Tuesday, June 2, 2009

May 2009 Meeting Minutes

Mary Woltmann, president, welcome, 51 members, 7 guests

ANNOUNCEMENTS:

  • introduction of guests
  • thanks to Barbara Hoffman for the Sewing Studio program
  • details about the tote class with Beth Jessup on June 13th
  • new guild website announced, http://www.rivercityquilts.blogspot.com/
  • guild auction moved to October

BREAK

PROGRAM:
- Lynn Roddy Brown lecture - "Scrap Quilts According to Me"
Question, "Who has more fabric than they can ever use?" A show of many hands. Early in her marriage, she received a scrap quilt from a relative and hated it. It was a dark, medium, light quandary.
Scrap Axioms: A well designed scrap quilt makes you "look across" the quilt, not lingering in one spot. Roberta Horton says, 'a scrap quilt cannot be memorized.'
VALUE: the basis of scrap quilting, the placement of value makes the secondary pattern.
MAKE A DECISION AND STICK TO IT: separate darks and lights and stick to it. Don't mix. Arrange all of your fabrics by value light to dark. Look at the sequence. Make sure there is a noticeable "gap" in the value sequence, between the (lightest) dark and the (darkest) light. Do not use fabric that has large dots, the light spots can throw off the value comparison.
SCRAP QUILT BY COLOR - make a 2 color quilt. All the dark values in one color, and all the light values in the 2nd color. Obey the rule, or mistakes will pop out at you. You can "loose the value" if all the red fabrics are the same value. Reds go a long way!! Solids and batiks are for making edges, lines, or stopping points - a soft place for your eyes to rest. Use big prints for borders or backings.
SCRAP QUILT BY RELATED FABRICS - this could be a fabric producer's line (like Moda charm packs), kids' fabrics, Civil War, Thimbleberries, and Kaffe Fassett. Sale table fabrics, the really ugly ones make great scraps. When using children's brights on a common background (either black or white background), use any color other than black to break it up.
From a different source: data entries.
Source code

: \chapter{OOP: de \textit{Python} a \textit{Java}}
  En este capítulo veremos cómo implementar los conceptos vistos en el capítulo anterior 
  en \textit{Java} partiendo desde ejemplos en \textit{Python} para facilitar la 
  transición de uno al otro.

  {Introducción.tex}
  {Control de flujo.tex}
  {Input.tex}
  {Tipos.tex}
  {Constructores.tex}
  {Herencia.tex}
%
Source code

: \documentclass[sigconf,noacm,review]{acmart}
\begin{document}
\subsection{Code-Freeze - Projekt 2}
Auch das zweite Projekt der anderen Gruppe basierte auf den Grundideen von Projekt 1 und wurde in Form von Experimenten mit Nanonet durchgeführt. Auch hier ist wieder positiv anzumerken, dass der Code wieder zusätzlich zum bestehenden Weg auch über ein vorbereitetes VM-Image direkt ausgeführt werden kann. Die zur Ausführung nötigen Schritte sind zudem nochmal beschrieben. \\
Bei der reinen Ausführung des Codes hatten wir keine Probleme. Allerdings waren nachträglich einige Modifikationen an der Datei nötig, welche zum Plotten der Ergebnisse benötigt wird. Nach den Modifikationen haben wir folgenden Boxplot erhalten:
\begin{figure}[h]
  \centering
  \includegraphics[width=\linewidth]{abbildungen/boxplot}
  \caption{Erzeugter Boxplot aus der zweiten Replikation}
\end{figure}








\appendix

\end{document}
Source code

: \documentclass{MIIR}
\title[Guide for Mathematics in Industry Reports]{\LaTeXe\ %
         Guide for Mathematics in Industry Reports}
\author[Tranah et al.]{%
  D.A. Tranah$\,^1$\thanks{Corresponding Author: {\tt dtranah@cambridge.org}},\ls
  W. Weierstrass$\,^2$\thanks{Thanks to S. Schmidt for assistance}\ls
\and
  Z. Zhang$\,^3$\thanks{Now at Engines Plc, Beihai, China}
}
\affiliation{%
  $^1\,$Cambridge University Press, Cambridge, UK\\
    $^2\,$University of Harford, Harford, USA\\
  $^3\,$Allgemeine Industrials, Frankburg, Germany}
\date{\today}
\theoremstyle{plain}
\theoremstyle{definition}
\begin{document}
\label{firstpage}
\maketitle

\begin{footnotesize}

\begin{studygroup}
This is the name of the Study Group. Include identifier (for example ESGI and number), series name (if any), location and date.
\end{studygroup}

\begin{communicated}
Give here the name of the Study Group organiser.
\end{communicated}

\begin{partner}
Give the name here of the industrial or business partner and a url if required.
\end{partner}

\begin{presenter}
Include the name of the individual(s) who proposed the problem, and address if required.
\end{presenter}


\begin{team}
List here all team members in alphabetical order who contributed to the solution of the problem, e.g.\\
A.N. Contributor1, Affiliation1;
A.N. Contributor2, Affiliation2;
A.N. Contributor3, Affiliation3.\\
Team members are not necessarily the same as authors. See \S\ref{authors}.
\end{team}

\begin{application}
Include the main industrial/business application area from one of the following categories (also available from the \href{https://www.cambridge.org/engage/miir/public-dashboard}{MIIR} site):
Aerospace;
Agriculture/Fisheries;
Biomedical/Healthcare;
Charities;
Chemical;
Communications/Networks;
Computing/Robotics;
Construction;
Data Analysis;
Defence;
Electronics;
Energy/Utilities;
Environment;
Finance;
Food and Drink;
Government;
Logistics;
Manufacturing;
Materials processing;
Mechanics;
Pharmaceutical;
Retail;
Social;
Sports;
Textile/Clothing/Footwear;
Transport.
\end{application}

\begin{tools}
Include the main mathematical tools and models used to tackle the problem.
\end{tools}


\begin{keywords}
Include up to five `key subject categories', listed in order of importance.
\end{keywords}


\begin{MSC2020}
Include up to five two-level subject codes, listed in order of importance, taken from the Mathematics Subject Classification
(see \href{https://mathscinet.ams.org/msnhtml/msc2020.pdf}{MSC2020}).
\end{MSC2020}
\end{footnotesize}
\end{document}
The edges get lost.
- Muslin goes with everything. "The worse my Life gets, the more I sew."
STAND ALONE BLOCKS - the block pattern is apparent (like churn dash), lights and darks are easily seen on a quilt.
**In Scrap Quilting, through the placement of light and dark values create an underlying structure (or secondary design) and holds the quilt together.
PURPLE GOES WITH EVERYTHING - particularly as a border. Match the value of the quilting thread to the border. Brassy gold thread (Fons & Porter) makes your quilting show up.
BRASSY GOLD FABRIC - makes a great inner border; a clean break. often on the sale table.
SUNKEN COST - THE MANTRA OF EVERY QUILTER - Sunken cost is the money you expended on something that you will not recoup, i.e. you are the mother of the bride, you spend outrageous dollars on a dress you wear only once. The money is spent. In quilting, you purchase fabric for your stash that you just had to have. Same thing. Once the money is spent on your stash, then any quilt you make is in economic terms, "FREE." I like economics!!
LEAVE YOUR GUILT AT THE QUILT STORE DOOR - UFO's don't matter, (see previous paragraph) they are all free. Start another quilt. If the UFO's make you unhappy or pensive, just give THEM away. It's better for your mental health.
A PLACE TO START - Pick a simple block pattern. Pick out 13 fabrics (Fat Quarters). Differentiate between light/dark fabric. Choose fabrics to make 3 blocks. Place in different spots on the design board. Pick other fabrics from the 13, then repeat. Construct a quilt top by moving blocks into different positions. If using "reds" use 1 red per block. Keep making and moving blocks until pleased.
EVERY QUILT IS A LEARNING PROCESS.
ONE-HALF LOG CABIN - by Sharon Cray has a strong shift in value from light to dark.
SCATTER THESE STRONG COLORS IN THE QUILT: red, teal, and gold
SIZE MATTERS - small and tiny prints add interest.
MAKE THE BORDER FIT - for borders, cut "piano keys" the size the same as the block parts (2.5" or whatever works). Then the borders should fit with the use of "cornerstones."
SORT YOUR STASH. LR Brown's stash is separated by hue, then special categories like stripes, plaids, batiks, children's, 30's, Civil War, whatever your quirk is, etc.
WHAT ARE YOU LOOKING AT? - view the blocks on your design wall through a reducing glass, peephole, digital camera viewfinder, "from across the room, " or just squint.
CUT UP YOUR LEFTOVERS. Take a little time to cut up leftover project fabrics into 2.5" strips, store by value, use at your leisure. Some folks cut several strips just as soon as the fabric is home from the store. LRB had great examples to show and was a real pleasure to listen to.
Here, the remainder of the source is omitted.